After the expectations-busting success of Cage-Busting Leadership two years ago, it’s no surprise that Rick Hess, head of the American Enterprise Institute’s education policy shop, is back with a sequel. The Cage-Busting Teacher has an arguably tougher goal than its predecessor, as there are millions more teachers than district leaders, and thousands more bars in teachers’ cages. Hess’s advice provides a road map for ambitious teachers. But his acknowledgement of critical, systemic issues highlights the fact that teachers can’t—and shouldn’t—have to go at it alone.
The book uses real-life anecdotes, peppered with references to everything from Say Anything to Aaron Sorkin, to illustrate cage busting and urge educators to take an active role in reforming the system to work for them. It’s an eminently readable work with deeply practical advice. Chapters focus on “managing up” with overworked administrators; identifying problems and selling solutions; becoming a savvy networker with district, union, and political leadership; and explaining common trip wires, like budgets and the policy cycle, in plainspoken English. High-placed leaders from TFA to the AFT weigh in on how teachers can develop greater agency and autonomy within the profession. As a former teacher who struggled with finding both during my two years in the classroom—damage from an earthquake actually closed my school at one point, which is only the most dramatic illustration of how little control I felt I had—I can attest that there’s certainly a ready audience.
But in keeping with Hess’s use of pop culture, I have to mention a now-classic SNL skit: In it, Tina-Fey-as-Sarah-Palin declares, “Anyone can be President…all you have to do is want it!” Amy Poehler, impersonating Hillary Clinton, laughs bitterly and replies, “Yes, if I could change one thing, I probably should have wanted it more.” At several points in the book, teachers and policymakers point out that “teacher leadership” frequently just means extra work in exchange for doing a good job. Cage busting frequently leads to extra work too, but based on the teacher’s initiative; in a few examples, the cage busters’ programs or initiatives failed due to bureaucracy anyway. Working around the cage doesn’t eliminate it, nor does urging teachers to use their “moral authority” to get people to their side. Eventually, the teacher bumps up against either a cage or a forced choice to leave the classroom—thus making the premise of a cage-busting teacher a bit of a paradox.

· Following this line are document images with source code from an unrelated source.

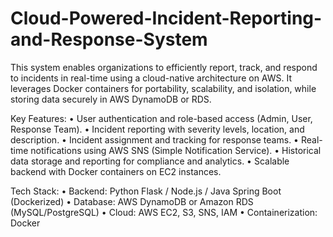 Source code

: # Cloud-Powered-Incident-Reporting-and-Response-System
This system enables organizations to efficiently report, track, and respond to incidents in real-time using a cloud-native architecture on AWS. It leverages Docker containers for portability, scalability, and isolation, while storing data securely in AWS DynamoDB or RDS.

Key Features:
•	User authentication and role-based access (Admin, User, Response Team).
•	Incident reporting with severity levels, location, and description.
•	Incident assignment and tracking for response teams.
•	Real-time notifications using AWS SNS (Simple Notification Service).
•	Historical data storage and reporting for compliance and analytics.
•	Scalable backend with Docker containers on EC2 instances.

Tech Stack:
•	Backend: Python Flask / Node.js / Java Spring Boot (Dockerized)
•	Database: AWS DynamoDB or Amazon RDS (MySQL/PostgreSQL)
•	Cloud: AWS EC2, S3, SNS, IAM
•	Containerization: Docker

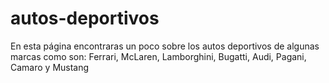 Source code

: # autos-deportivos
En esta página encontraras un poco sobre los autos deportivos de algunas marcas como son: Ferrari, McLaren, Lamborghini, Bugatti, Audi, Pagani, Camaro y Mustang
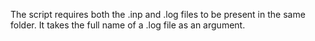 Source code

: The script requires both the .inp and .log files to be present in the same folder.
It takes the full name of a .log file as an argument.
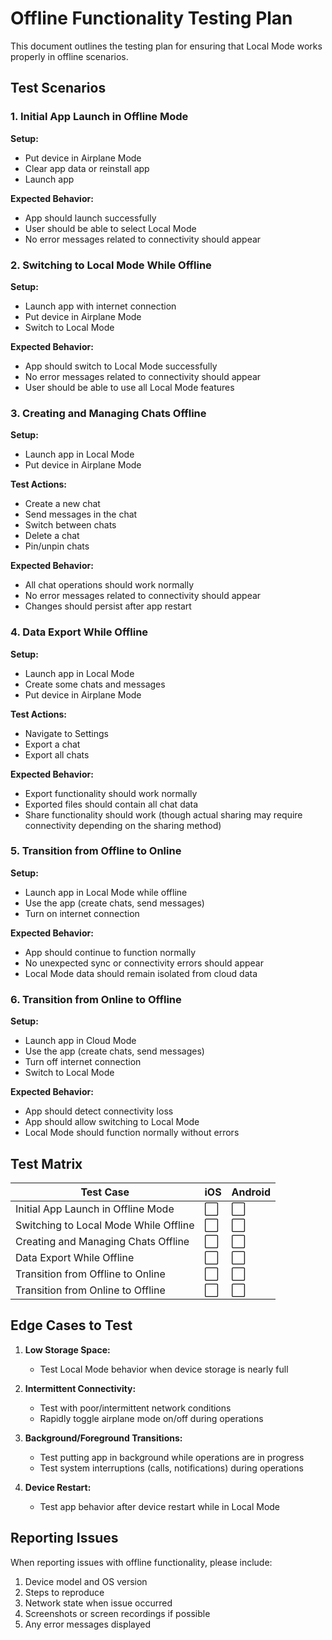 # Offline Functionality Testing Plan

This document outlines the testing plan for ensuring that Local Mode works properly in offline scenarios.

## Test Scenarios

### 1. Initial App Launch in Offline Mode

**Setup:**
- Put device in Airplane Mode
- Clear app data or reinstall app
- Launch app

**Expected Behavior:**
- App should launch successfully
- User should be able to select Local Mode
- No error messages related to connectivity should appear

### 2. Switching to Local Mode While Offline

**Setup:**
- Launch app with internet connection
- Put device in Airplane Mode
- Switch to Local Mode

**Expected Behavior:**
- App should switch to Local Mode successfully
- No error messages related to connectivity should appear
- User should be able to use all Local Mode features

### 3. Creating and Managing Chats Offline

**Setup:**
- Launch app in Local Mode
- Put device in Airplane Mode

**Test Actions:**
- Create a new chat
- Send messages in the chat
- Switch between chats
- Delete a chat
- Pin/unpin chats

**Expected Behavior:**
- All chat operations should work normally
- No error messages related to connectivity should appear
- Changes should persist after app restart

### 4. Data Export While Offline

**Setup:**
- Launch app in Local Mode
- Create some chats and messages
- Put device in Airplane Mode

**Test Actions:**
- Navigate to Settings
- Export a chat
- Export all chats

**Expected Behavior:**
- Export functionality should work normally
- Exported files should contain all chat data
- Share functionality should work (though actual sharing may require connectivity depending on the sharing method)

### 5. Transition from Offline to Online

**Setup:**
- Launch app in Local Mode while offline
- Use the app (create chats, send messages)
- Turn on internet connection

**Expected Behavior:**
- App should continue to function normally
- No unexpected sync or connectivity errors should appear
- Local Mode data should remain isolated from cloud data

### 6. Transition from Online to Offline

**Setup:**
- Launch app in Cloud Mode
- Use the app (create chats, send messages)
- Turn off internet connection
- Switch to Local Mode

**Expected Behavior:**
- App should detect connectivity loss
- App should allow switching to Local Mode
- Local Mode should function normally without errors

## Test Matrix

| Test Case | iOS | Android |
|-----------|-----|---------|
| Initial App Launch in Offline Mode | ⬜ | ⬜ |
| Switching to Local Mode While Offline | ⬜ | ⬜ |
| Creating and Managing Chats Offline | ⬜ | ⬜ |
| Data Export While Offline | ⬜ | ⬜ |
| Transition from Offline to Online | ⬜ | ⬜ |
| Transition from Online to Offline | ⬜ | ⬜ |

## Edge Cases to Test

1. **Low Storage Space:**
   - Test Local Mode behavior when device storage is nearly full

2. **Intermittent Connectivity:**
   - Test with poor/intermittent network conditions
   - Rapidly toggle airplane mode on/off during operations

3. **Background/Foreground Transitions:**
   - Test putting app in background while operations are in progress
   - Test system interruptions (calls, notifications) during operations

4. **Device Restart:**
   - Test app behavior after device restart while in Local Mode

## Reporting Issues

When reporting issues with offline functionality, please include:

1. Device model and OS version
2. Steps to reproduce
3. Network state when issue occurred
4. Screenshots or screen recordings if possible
5. Any error messages displayed  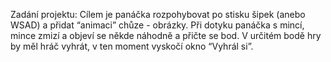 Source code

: Zadání projektu:
Cílem je panáčka rozpohybovat po stisku šipek (anebo WSAD) a přidat “animaci” chůze - obrázky. Při dotyku panáčka s mincí, mince zmizí a objeví se někde náhodně a přičte se bod. V určitém bodě hry by měl hráč vyhrát, v ten moment vyskočí okno “Vyhrál si”.
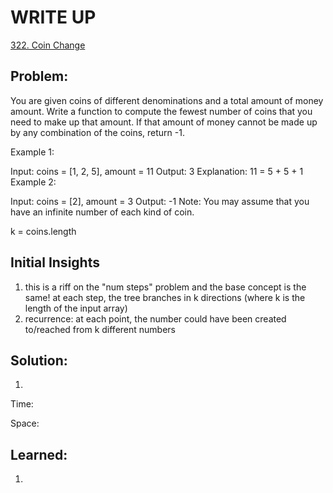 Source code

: #  WRITE UP
[322. Coin Change](https://leetcode.com/problems/coin-change/)<br/>

## Problem: 
You are given coins of different denominations and a total amount of money amount. Write a function to compute the fewest number of coins that you need to make up that amount. If that amount of money cannot be made up by any combination of the coins, return -1.

Example 1:

Input: coins = [1, 2, 5], amount = 11
Output: 3 
Explanation: 11 = 5 + 5 + 1
Example 2:

Input: coins = [2], amount = 3
Output: -1
Note:
You may assume that you have an infinite number of each kind of coin.


k = coins.length


## Initial Insights
1. this is a riff on the "num steps" problem and the base concept is the same! at each step, the tree branches in k directions (where k is the length of the input array)
2. recurrence: at each point, the number could have been created to/reached from k different numbers

## Solution:
1. 

Time:

Space: 

## Learned:
1. 
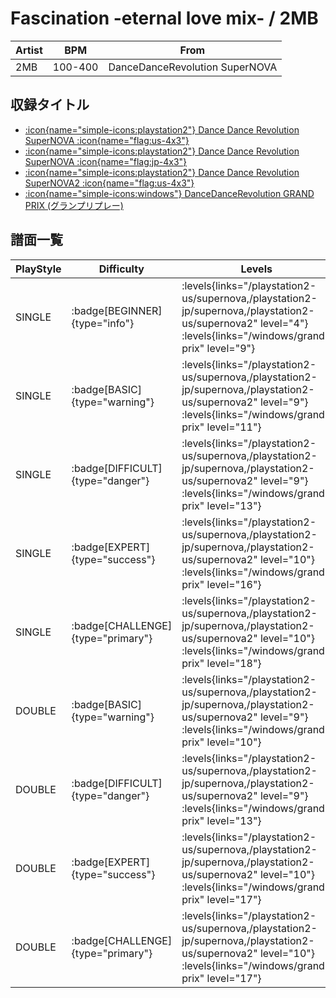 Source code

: # Fascination -eternal love mix- / 2MB

|Artist|BPM|From|
|------|---|----|
|2MB|100-400|DanceDanceRevolution SuperNOVA|

## 収録タイトル

- [:icon{name="simple-icons:playstation2"} Dance Dance Revolution SuperNOVA :icon{name="flag:us-4x3"}](/playstation2-us/supernova)
- [:icon{name="simple-icons:playstation2"} Dance Dance Revolution SuperNOVA :icon{name="flag:jp-4x3"}](/playstation2-jp/supernova)
- [:icon{name="simple-icons:playstation2"} Dance Dance Revolution SuperNOVA2 :icon{name="flag:us-4x3"}](/playstation2-us/supernova2)
- [:icon{name="simple-icons:windows"} DanceDanceRevolution GRAND PRIX (グランプリプレー)](/windows/grand-prix)

## 譜面一覧

|PlayStyle|Difficulty|Levels|Notes|Movie|
|---------|----------|------|-----|-----|
|SINGLE| :badge[BEGINNER]{type="info"}| :levels{links="/playstation2-us/supernova,/playstation2-jp/supernova,/playstation2-us/supernova2" level="4"} :levels{links="/windows/grand-prix" level="9"}|226/2||
|SINGLE| :badge[BASIC]{type="warning"}| :levels{links="/playstation2-us/supernova,/playstation2-jp/supernova,/playstation2-us/supernova2" level="9"} :levels{links="/windows/grand-prix" level="11"}|288/6||
|SINGLE| :badge[DIFFICULT]{type="danger"}| :levels{links="/playstation2-us/supernova,/playstation2-jp/supernova,/playstation2-us/supernova2" level="9"} :levels{links="/windows/grand-prix" level="13"}|395/1||
|SINGLE| :badge[EXPERT]{type="success"}| :levels{links="/playstation2-us/supernova,/playstation2-jp/supernova,/playstation2-us/supernova2" level="10"} :levels{links="/windows/grand-prix" level="16"}|588/6||
|SINGLE| :badge[CHALLENGE]{type="primary"}| :levels{links="/playstation2-us/supernova,/playstation2-jp/supernova,/playstation2-us/supernova2" level="10"} :levels{links="/windows/grand-prix" level="18"}|572/14||
|DOUBLE| :badge[BASIC]{type="warning"}| :levels{links="/playstation2-us/supernova,/playstation2-jp/supernova,/playstation2-us/supernova2" level="9"} :levels{links="/windows/grand-prix" level="10"}|278/20||
|DOUBLE| :badge[DIFFICULT]{type="danger"}| :levels{links="/playstation2-us/supernova,/playstation2-jp/supernova,/playstation2-us/supernova2" level="9"} :levels{links="/windows/grand-prix" level="13"}|371/4||
|DOUBLE| :badge[EXPERT]{type="success"}| :levels{links="/playstation2-us/supernova,/playstation2-jp/supernova,/playstation2-us/supernova2" level="10"} :levels{links="/windows/grand-prix" level="17"}|584/3||
|DOUBLE| :badge[CHALLENGE]{type="primary"}| :levels{links="/playstation2-us/supernova,/playstation2-jp/supernova,/playstation2-us/supernova2" level="10"} :levels{links="/windows/grand-prix" level="17"}|581/2||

Hess acknowledges this forced choice and suggests that better policies, created by cage-busting teachers collaborating with other cage busters, may create a better environment. I hope that this happens, and that books like this can bring more teachers to the table. But we need those cage-busting superintendents (and those cage-busting policymakers, parents, and lawmakers) to make the system truly work for teachers—and ultimately for students.